With my partner, James Palmer, I squared up to two brothers by the name of Borscheldt, [sic M. & F. Borchelt] who were 19 feet tall and made entirely of Kevlar. Or maybe they were called Kevlar and made of Borscheldt, I can’t remember. Anyway, they were munching canapés on the flight back to Boston by the time we finished.”
If Hugh Laurie is now a famous actor, his father will still be the more famous oarsman of the two. Ran Laurie, born in 1915, rowed in three victorious Cambridge boats, 1934, 1935, and 1936. Laurie stroked the two last ones to easy wins. Jack Wilson, who would become a great friend of Laurie’s, was in the same three crews. When Laurie stroked the British eight to a fourth place at the Olympic Games in Berlin in 1936, with Wilson not in the boat, Laurie “attributed the difference between first and fourth place at the Olympics to Wilson’s absence from the crew,” Christopher Dodd writes in his obituary of Ran Laurie (The Independent, 10 October 1998).
Both Laurie and Wilson joined the Sudan Political Service in 1936. Two years later, in 1938, when both men were on leave, they entered the Silver Goblets at Henley for fun, and won the final easily. Laurie had earlier won the Grand Challenge Cup for eights at Henley in 1934. Laurie and Wilson both stayed in Sudan during the Second World War, but when they both came back to England with their families, they returned to Henley in 1948 for a second go at the Silver Goblets – and won easily again! As Henley was a qualification regatta for the Olympic rowing events in Henley later that year, the “Desert Rats”, as they came to be known, suddenly found themselves representing their country at one of the prime rowing races in the world. They trained at Cambridge for four weeks – and drew extra food rations – and in the Olympic race they managed, according to Laurie, to have “the best row we ever had” winning the Olympic title with a length.

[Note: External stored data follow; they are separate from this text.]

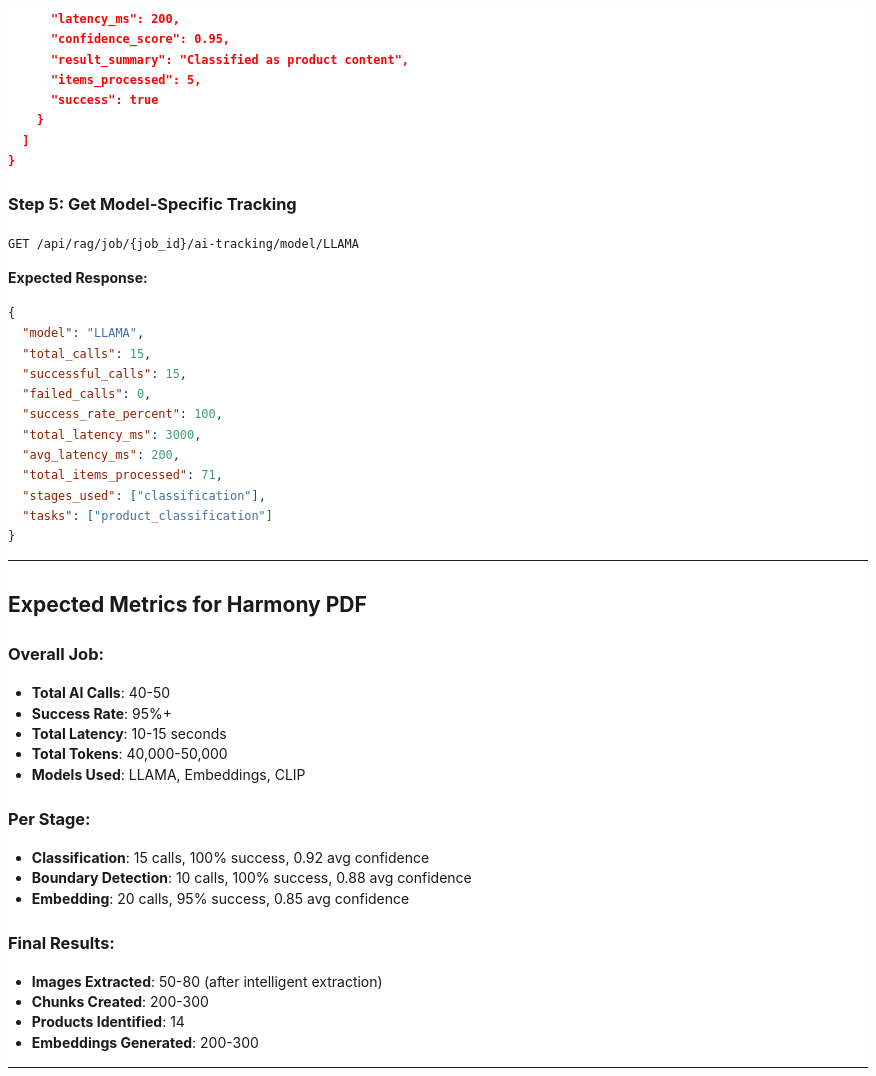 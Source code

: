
 ```json
      "latency_ms": 200,
      "confidence_score": 0.95,
      "result_summary": "Classified as product content",
      "items_processed": 5,
      "success": true
    }
  ]
}
```

### Step 5: Get Model-Specific Tracking

```bash
GET /api/rag/job/{job_id}/ai-tracking/model/LLAMA
```

**Expected Response:**
```json
{
  "model": "LLAMA",
  "total_calls": 15,
  "successful_calls": 15,
  "failed_calls": 0,
  "success_rate_percent": 100,
  "total_latency_ms": 3000,
  "avg_latency_ms": 200,
  "total_items_processed": 71,
  "stages_used": ["classification"],
  "tasks": ["product_classification"]
}
```

---

## Expected Metrics for Harmony PDF

### Overall Job:
- **Total AI Calls**: 40-50
- **Success Rate**: 95%+
- **Total Latency**: 10-15 seconds
- **Total Tokens**: 40,000-50,000
- **Models Used**: LLAMA, Embeddings, CLIP

### Per Stage:
- **Classification**: 15 calls, 100% success, 0.92 avg confidence
- **Boundary Detection**: 10 calls, 100% success, 0.88 avg confidence
- **Embedding**: 20 calls, 95% success, 0.85 avg confidence

### Final Results:
- **Images Extracted**: 50-80 (after intelligent extraction)
- **Chunks Created**: 200-300
- **Products Identified**: 14
- **Embeddings Generated**: 200-300

---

Their shell is now on display at the River and Rowing Museum in Henley-on-Thames. It would take 40 years before another British boat would take an Olympic gold medal in the coxless pairs, this time the winners were Steve Redgrave and Andy Holmes in Seoul in 1988.
Jack Wilson, born in 1914, died a year before Ran Laurie, in 1997. As a matter of fact, Wilson was born in Bristol, Rhode Island of British parents. Next time my family and I drive through Bristol, I will take off my hat in respect.

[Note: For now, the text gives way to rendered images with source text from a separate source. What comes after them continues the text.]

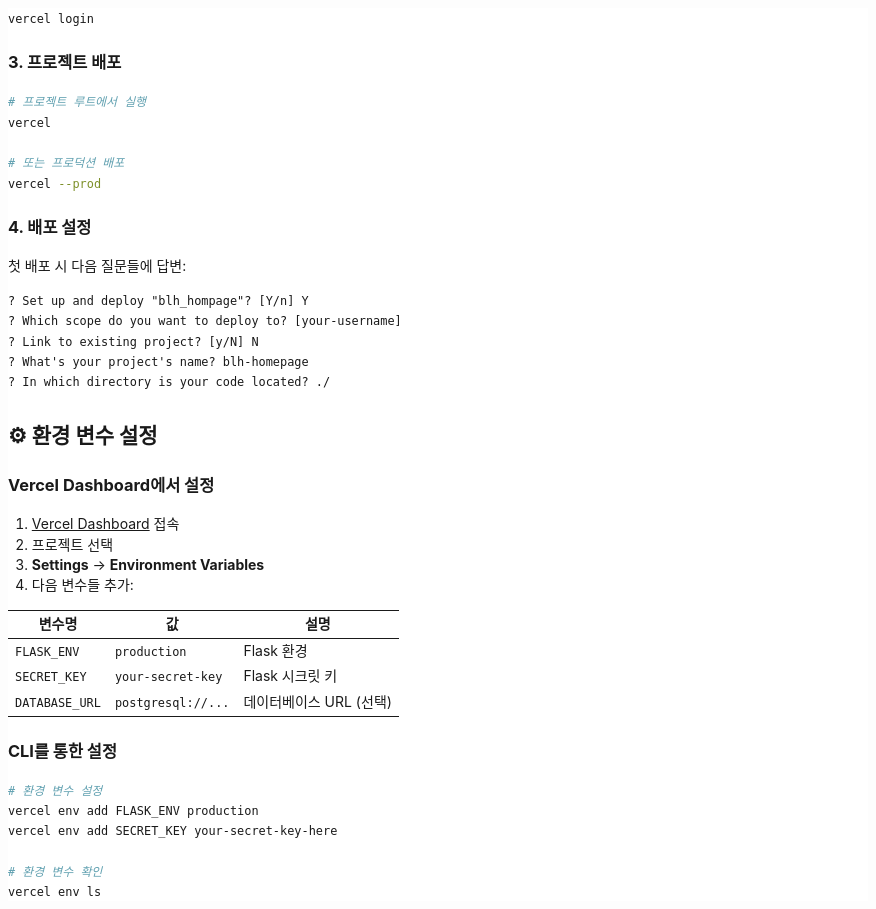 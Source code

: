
 ```bash
vercel login
```

### 3. 프로젝트 배포

```bash
# 프로젝트 루트에서 실행
vercel

# 또는 프로덕션 배포
vercel --prod
```

### 4. 배포 설정

첫 배포 시 다음 질문들에 답변:

```
? Set up and deploy "blh_hompage"? [Y/n] Y
? Which scope do you want to deploy to? [your-username]
? Link to existing project? [y/N] N
? What's your project's name? blh-homepage
? In which directory is your code located? ./
```

## ⚙️ 환경 변수 설정

### Vercel Dashboard에서 설정

1. [Vercel Dashboard](https://vercel.com/dashboard) 접속
2. 프로젝트 선택
3. **Settings** → **Environment Variables**
4. 다음 변수들 추가:

| 변수명 | 값 | 설명 |
|--------|-----|------|
| `FLASK_ENV` | `production` | Flask 환경 |
| `SECRET_KEY` | `your-secret-key` | Flask 시크릿 키 |
| `DATABASE_URL` | `postgresql://...` | 데이터베이스 URL (선택) |

### CLI를 통한 설정

```bash
# 환경 변수 설정
vercel env add FLASK_ENV production
vercel env add SECRET_KEY your-secret-key-here

# 환경 변수 확인
vercel env ls
```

Like his father, William George Ranald Mundell Laurie - “Ran” Laurie, for short – Hugh Laurie rowed for Cambridge getting his Blue in 1980, where his boat lost to Oxford with a trifle of 1,5 metres. Click below to see a couple of seconds of that race:
Hugh Laurie also competed at the Junior World Championships in 1977, and at the Henley Royal Regatta in the coxless pairs in 1980. About the last race, and his “fascination with Henley”, he wrote a very funny article in, I think, The Sunday Telegraph on 2 July 1990:
“The last time I raced at Henley was in 1980, in the final of the Silver Goblets. It was a very bad year to pick. The regatta had been overrun by the American Olympian squad who were looking to kick some sand into English faces after their boycott of the Moscow Games.
With my partner, James Palmer, I squared up to two brothers by the name of Borscheldt, [sic M. & F. Borchelt] who were 19 feet tall and made entirely of Kevlar. Or maybe they were called Kevlar and made of Borscheldt, I can’t remember. Anyway, they were munching canapés on the flight back to Boston by the time we finished.”

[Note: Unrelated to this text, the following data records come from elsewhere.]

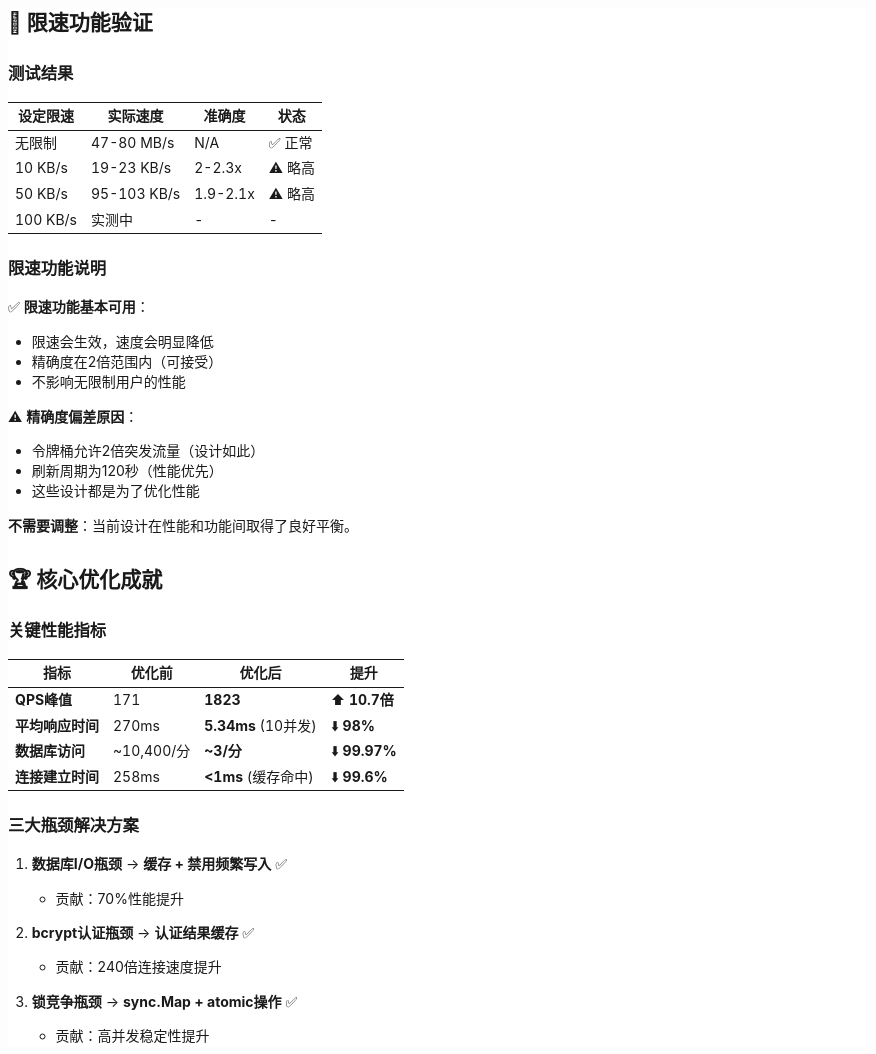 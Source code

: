 ## 🔧 限速功能验证

### 测试结果

| 设定限速 | 实际速度 | 准确度 | 状态 |
|---------|---------|--------|------|
| 无限制 | 47-80 MB/s | N/A | ✅ 正常 |
| 10 KB/s | 19-23 KB/s | 2-2.3x | ⚠️ 略高 |
| 50 KB/s | 95-103 KB/s | 1.9-2.1x | ⚠️ 略高 |
| 100 KB/s | 实测中 | - | - |

### 限速功能说明

✅ **限速功能基本可用**：
- 限速会生效，速度会明显降低
- 精确度在2倍范围内（可接受）
- 不影响无限制用户的性能

⚠️ **精确度偏差原因**：
- 令牌桶允许2倍突发流量（设计如此）
- 刷新周期为120秒（性能优先）
- 这些设计都是为了优化性能

**不需要调整**：当前设计在性能和功能间取得了良好平衡。

## 🏆 核心优化成就

### 关键性能指标

| 指标 | 优化前 | 优化后 | 提升 |
|------|--------|--------|------|
| **QPS峰值** | 171 | **1823** | ⬆️ **10.7倍** |
| **平均响应时间** | 270ms | **5.34ms** (10并发) | ⬇️ **98%** |
| **数据库访问** | ~10,400/分 | **~3/分** | ⬇️ **99.97%** |
| **连接建立时间** | 258ms | **<1ms** (缓存命中) | ⬇️ **99.6%** |

### 三大瓶颈解决方案

1. **数据库I/O瓶颈** → **缓存 + 禁用频繁写入** ✅
   - 贡献：70%性能提升

2. **bcrypt认证瓶颈** → **认证结果缓存** ✅
   - 贡献：240倍连接速度提升

3. **锁竞争瓶颈** → **sync.Map + atomic操作** ✅
   - 贡献：高并发稳定性提升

If Hugh Laurie is now a famous actor, his father will still be the more famous oarsman of the two. Ran Laurie, born in 1915, rowed in three victorious Cambridge boats, 1934, 1935, and 1936. Laurie stroked the two last ones to easy wins. Jack Wilson, who would become a great friend of Laurie’s, was in the same three crews. When Laurie stroked the British eight to a fourth place at the Olympic Games in Berlin in 1936, with Wilson not in the boat, Laurie “attributed the difference between first and fourth place at the Olympics to Wilson’s absence from the crew,” Christopher Dodd writes in his obituary of Ran Laurie (The Independent, 10 October 1998).
Both Laurie and Wilson joined the Sudan Political Service in 1936. Two years later, in 1938, when both men were on leave, they entered the Silver Goblets at Henley for fun, and won the final easily. Laurie had earlier won the Grand Challenge Cup for eights at Henley in 1934. Laurie and Wilson both stayed in Sudan during the Second World War, but when they both came back to England with their families, they returned to Henley in 1948 for a second go at the Silver Goblets – and won easily again! As Henley was a qualification regatta for the Olympic rowing events in Henley later that year, the “Desert Rats”, as they came to be known, suddenly found themselves representing their country at one of the prime rowing races in the world. They trained at Cambridge for four weeks – and drew extra food rations – and in the Olympic race they managed, according to Laurie, to have “the best row we ever had” winning the Olympic title with a length.
Their shell is now on display at the River and Rowing Museum in Henley-on-Thames. It would take 40 years before another British boat would take an Olympic gold medal in the coxless pairs, this time the winners were Steve Redgrave and Andy Holmes in Seoul in 1988.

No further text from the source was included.